» Instructions to follow
The pictures stay out; all of the data is to be printed exactly.

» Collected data
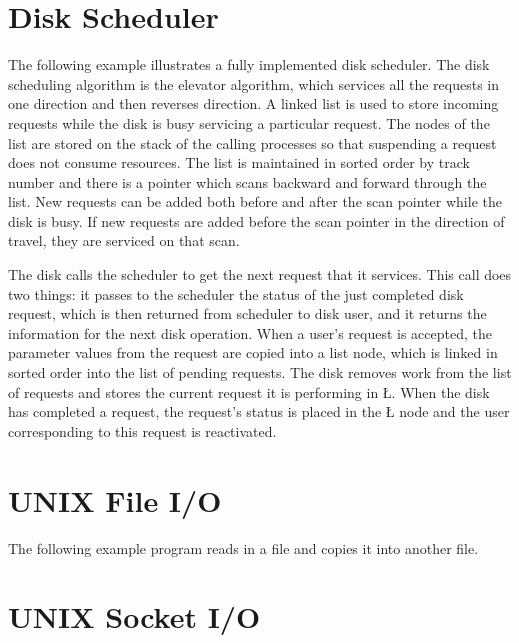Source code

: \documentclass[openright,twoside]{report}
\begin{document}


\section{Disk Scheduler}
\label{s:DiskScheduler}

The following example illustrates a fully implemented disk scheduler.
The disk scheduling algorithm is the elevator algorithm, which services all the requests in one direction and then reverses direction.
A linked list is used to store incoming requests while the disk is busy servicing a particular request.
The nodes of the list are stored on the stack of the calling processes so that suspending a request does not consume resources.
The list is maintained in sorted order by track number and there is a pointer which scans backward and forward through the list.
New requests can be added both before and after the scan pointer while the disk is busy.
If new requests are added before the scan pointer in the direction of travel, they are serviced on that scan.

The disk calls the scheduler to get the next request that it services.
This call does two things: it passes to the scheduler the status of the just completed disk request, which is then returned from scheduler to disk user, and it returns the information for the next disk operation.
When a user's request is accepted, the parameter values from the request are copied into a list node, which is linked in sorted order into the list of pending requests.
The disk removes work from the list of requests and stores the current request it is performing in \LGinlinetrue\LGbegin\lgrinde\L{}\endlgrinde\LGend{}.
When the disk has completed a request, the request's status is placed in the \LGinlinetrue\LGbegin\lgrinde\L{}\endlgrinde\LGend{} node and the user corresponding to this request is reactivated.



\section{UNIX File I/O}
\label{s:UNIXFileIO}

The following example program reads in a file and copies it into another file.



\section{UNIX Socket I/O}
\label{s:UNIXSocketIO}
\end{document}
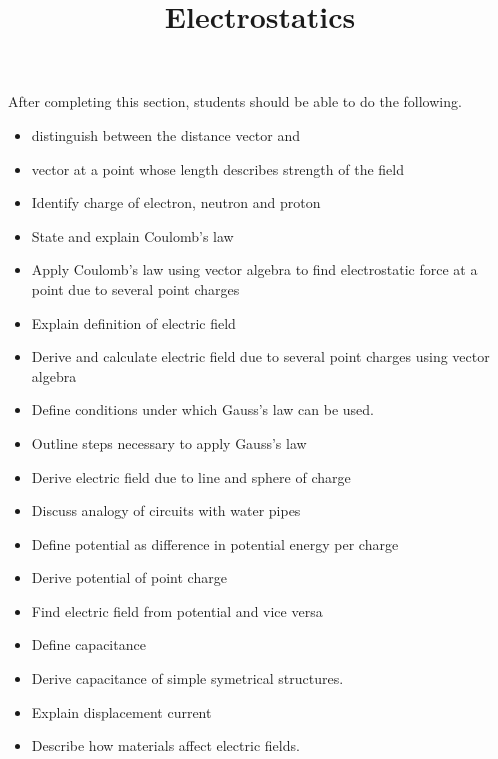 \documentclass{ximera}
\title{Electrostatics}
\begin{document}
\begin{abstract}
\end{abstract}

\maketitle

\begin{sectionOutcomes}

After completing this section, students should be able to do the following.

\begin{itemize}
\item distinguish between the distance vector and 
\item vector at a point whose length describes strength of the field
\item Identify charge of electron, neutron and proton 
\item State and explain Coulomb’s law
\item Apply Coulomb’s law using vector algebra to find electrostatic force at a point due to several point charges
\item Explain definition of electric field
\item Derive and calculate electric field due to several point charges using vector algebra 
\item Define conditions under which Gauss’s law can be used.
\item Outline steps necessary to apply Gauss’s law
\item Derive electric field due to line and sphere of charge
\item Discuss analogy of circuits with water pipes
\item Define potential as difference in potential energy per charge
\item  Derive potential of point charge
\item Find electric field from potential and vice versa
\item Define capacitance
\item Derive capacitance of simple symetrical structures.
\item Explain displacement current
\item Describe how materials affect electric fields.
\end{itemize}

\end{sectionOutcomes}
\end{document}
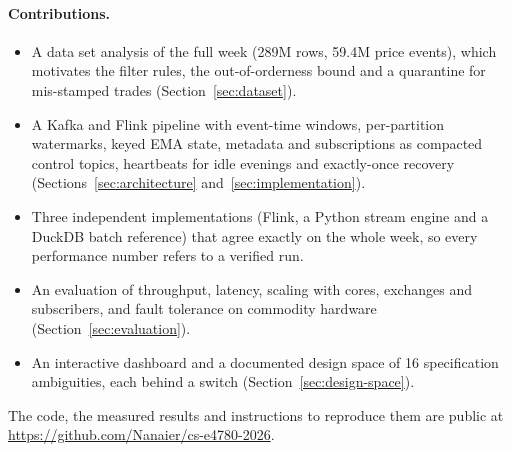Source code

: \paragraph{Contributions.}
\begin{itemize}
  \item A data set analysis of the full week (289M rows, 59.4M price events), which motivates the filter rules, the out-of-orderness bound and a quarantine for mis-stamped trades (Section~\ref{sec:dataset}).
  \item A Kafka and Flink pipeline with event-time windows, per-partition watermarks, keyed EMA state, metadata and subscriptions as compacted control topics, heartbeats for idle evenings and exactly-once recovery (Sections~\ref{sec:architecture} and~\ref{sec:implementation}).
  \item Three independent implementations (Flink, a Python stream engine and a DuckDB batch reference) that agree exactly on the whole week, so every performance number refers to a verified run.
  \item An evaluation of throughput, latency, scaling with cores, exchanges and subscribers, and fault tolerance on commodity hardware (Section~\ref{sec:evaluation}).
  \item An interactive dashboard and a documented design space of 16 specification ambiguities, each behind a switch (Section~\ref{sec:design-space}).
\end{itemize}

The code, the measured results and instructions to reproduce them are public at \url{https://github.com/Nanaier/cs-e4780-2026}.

» Exercise response
Source code

: \documentclass[openright,twoside]{report}
\begin{document}


\section{Disk Scheduler}
\label{s:DiskScheduler}

The following example illustrates a fully implemented disk scheduler.
The disk scheduling algorithm is the elevator algorithm, which services all the requests in one direction and then reverses direction.
A linked list is used to store incoming requests while the disk is busy servicing a particular request.
The nodes of the list are stored on the stack of the calling processes so that suspending a request does not consume resources.
The list is maintained in sorted order by track number and there is a pointer which scans backward and forward through the list.
New requests can be added both before and after the scan pointer while the disk is busy.
If new requests are added before the scan pointer in the direction of travel, they are serviced on that scan.

The disk calls the scheduler to get the next request that it services.
This call does two things: it passes to the scheduler the status of the just completed disk request, which is then returned from scheduler to disk user, and it returns the information for the next disk operation.
When a user's request is accepted, the parameter values from the request are copied into a list node, which is linked in sorted order into the list of pending requests.
The disk removes work from the list of requests and stores the current request it is performing in \LGinlinetrue\LGbegin\lgrinde\L{}\endlgrinde\LGend{}.
When the disk has completed a request, the request's status is placed in the \LGinlinetrue\LGbegin\lgrinde\L{}\endlgrinde\LGend{} node and the user corresponding to this request is reactivated.



\section{UNIX File I/O}
\label{s:UNIXFileIO}

The following example program reads in a file and copies it into another file.



\section{UNIX Socket I/O}
\label{s:UNIXSocketIO}
\end{document}
 \documentclass{ximera}
\title{Electrostatics}
\begin{document}
\begin{abstract}
\end{abstract}

\maketitle

\begin{sectionOutcomes}

After completing this section, students should be able to do the following.

\begin{itemize}
\item distinguish between the distance vector and 
\item vector at a point whose length describes strength of the field
\item Identify charge of electron, neutron and proton 
\item State and explain Coulomb’s law
\item Apply Coulomb’s law using vector algebra to find electrostatic force at a point due to several point charges
\item Explain definition of electric field
\item Derive and calculate electric field due to several point charges using vector algebra 
\item Define conditions under which Gauss’s law can be used.
\item Outline steps necessary to apply Gauss’s law
\item Derive electric field due to line and sphere of charge
\item Discuss analogy of circuits with water pipes
\item Define potential as difference in potential energy per charge
\item  Derive potential of point charge
\item Find electric field from potential and vice versa
\item Define capacitance
\item Derive capacitance of simple symetrical structures.
\item Explain displacement current
\item Describe how materials affect electric fields.
\end{itemize}

\end{sectionOutcomes}
\end{document}
Source code

: \paragraph{Contributions.}
\begin{itemize}
  \item A data set analysis of the full week (289M rows, 59.4M price events), which motivates the filter rules, the out-of-orderness bound and a quarantine for mis-stamped trades (Section~\ref{sec:dataset}).
  \item A Kafka and Flink pipeline with event-time windows, per-partition watermarks, keyed EMA state, metadata and subscriptions as compacted control topics, heartbeats for idle evenings and exactly-once recovery (Sections~\ref{sec:architecture} and~\ref{sec:implementation}).
  \item Three independent implementations (Flink, a Python stream engine and a DuckDB batch reference) that agree exactly on the whole week, so every performance number refers to a verified run.
  \item An evaluation of throughput, latency, scaling with cores, exchanges and subscribers, and fault tolerance on commodity hardware (Section~\ref{sec:evaluation}).
  \item An interactive dashboard and a documented design space of 16 specification ambiguities, each behind a switch (Section~\ref{sec:design-space}).
\end{itemize}

The code, the measured results and instructions to reproduce them are public at \url{https://github.com/Nanaier/cs-e4780-2026}.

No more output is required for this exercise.